::: INPUT FOR THIS TASK

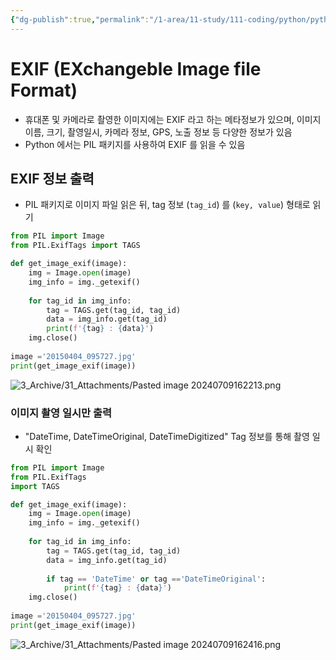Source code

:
 ```yaml
---
{"dg-publish":true,"permalink":"/1-area/11-study/111-coding/python/python-exif/","tags":["Study/Camera"],"noteIcon":"","created":"2024-07-09, 02:25"}
---
```


# EXIF (EXchangeble Image file Format)
- 휴대폰 및 카메라로 촬영한 이미지에는 EXIF 라고 하는 메타정보가 있으며, 이미지 이름, 크기, 촬영일시, 카메라 정보, GPS, 노출 정보 등 다양한 정보가 있음
- Python 에서는 PIL 패키지를 사용하여 EXIF 를 읽을 수 있음

## EXIF 정보 출력
- PIL 패키지로 이미지 파일 읽은 뒤, tag 정보 (`tag_id`) 를 (`key, value`) 형태로 읽기

```python
from PIL import Image 
from PIL.ExifTags import TAGS 

def get_image_exif(image): 
	img = Image.open(image) 
	img_info = img._getexif() 
	
	for tag_id in img_info: 
		tag = TAGS.get(tag_id, tag_id) 
		data = img_info.get(tag_id) 
		print(f'{tag} : {data}') 
	img.close() 
	
image ='20150404_095727.jpg' 
print(get_image_exif(image))
```

![3_Archive/31_Attachments/Pasted image 20240709162213.png](/img/user/3_Archive/31_Attachments/Pasted%20image%2020240709162213.png)

### 이미지 촬영 일시만 출력
- "DateTime, DateTimeOriginal, DateTimeDigitized" Tag 정보를 통해 촬영 일시 확인

```python
from PIL import Image 
from PIL.ExifTags 
import TAGS 

def get_image_exif(image): 
	img = Image.open(image) 
	img_info = img._getexif() 
	
	for tag_id in img_info:
		tag = TAGS.get(tag_id, tag_id) 
		data = img_info.get(tag_id) 
		
		if tag == 'DateTime' or tag =='DateTimeOriginal': 
			print(f'{tag} : {data}') 
	img.close()
	
image ='20150404_095727.jpg' 
print(get_image_exif(image))
```

![3_Archive/31_Attachments/Pasted image 20240709162416.png](/img/user/3_Archive/31_Attachments/Pasted%20image%2020240709162416.png)

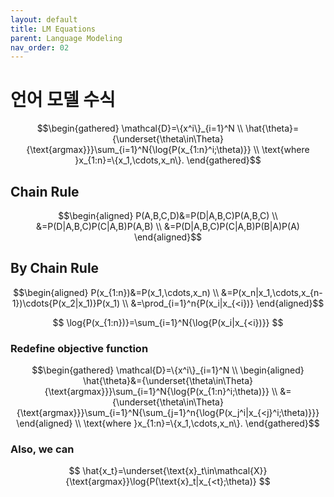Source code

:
 ```yaml
---
layout: default
title: LM Equations
parent: Language Modeling
nav_order: 02
---
```


# 언어 모델 수식

$$\begin{gathered}
\mathcal{D}=\{x^i\}_{i=1}^N \\
\hat{\theta}={\underset{\theta\in\Theta}{\text{argmax}}}\sum_{i=1}^N{\log{P(x_{1:n}^i;\theta)}} \\
\text{where }x_{1:n}=\{x_1,\cdots,x_n\}.
\end{gathered}$$

## Chain Rule

$$\begin{aligned}
P(A,B,C,D)&=P(D|A,B,C)P(A,B,C) \\
&=P(D|A,B,C)P(C|A,B)P(A,B) \\
&=P(D|A,B,C)P(C|A,B)P(B|A)P(A)
\end{aligned}$$

## By Chain Rule

$$\begin{aligned}
P(x_{1:n})&=P(x_1,\cdots,x_n) \\
&=P(x_n|x_1,\cdots,x_{n-1})\cdots{P(x_2|x_1)}P(x_1) \\
&=\prod_{i=1}^n{P(x_i|x_{<i})}
\end{aligned}$$

$$
\log{P(x_{1:n})}=\sum_{i=1}^N{\log{P(x_i|x_{<i})}}
$$

### Redefine objective function

$$\begin{gathered}
\mathcal{D}=\{x^i\}_{i=1}^N \\
\begin{aligned}
\hat{\theta}&={\underset{\theta\in\Theta}{\text{argmax}}}\sum_{i=1}^N{\log{P(x_{1:n}^i;\theta)}} \\
&={\underset{\theta\in\Theta}{\text{argmax}}}\sum_{i=1}^N{\sum_{j=1}^n{\log{P(x_j^i|x_{<j}^i;\theta)}}}
\end{aligned} \\
\text{where }x_{1:n}=\{x_1,\cdots,x_n\}.
\end{gathered}$$

### Also, we can

$$
\hat{x_t}=\underset{\text{x}_t\in\mathcal{X}}{\text{argmax}}\log{P(\text{x}_t|x_{<t};\theta)}
$$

::::::

» WHAT YOU HAVE TO DO
In the entries above, find each line with the string "data" and copy it.

» SOLUTION FOR THIS EXERCISE
		data = img_info.get(tag_id) 
		print(f'{tag} : {data}') 
		data = img_info.get(tag_id) 
			print(f'{tag} : {data}') 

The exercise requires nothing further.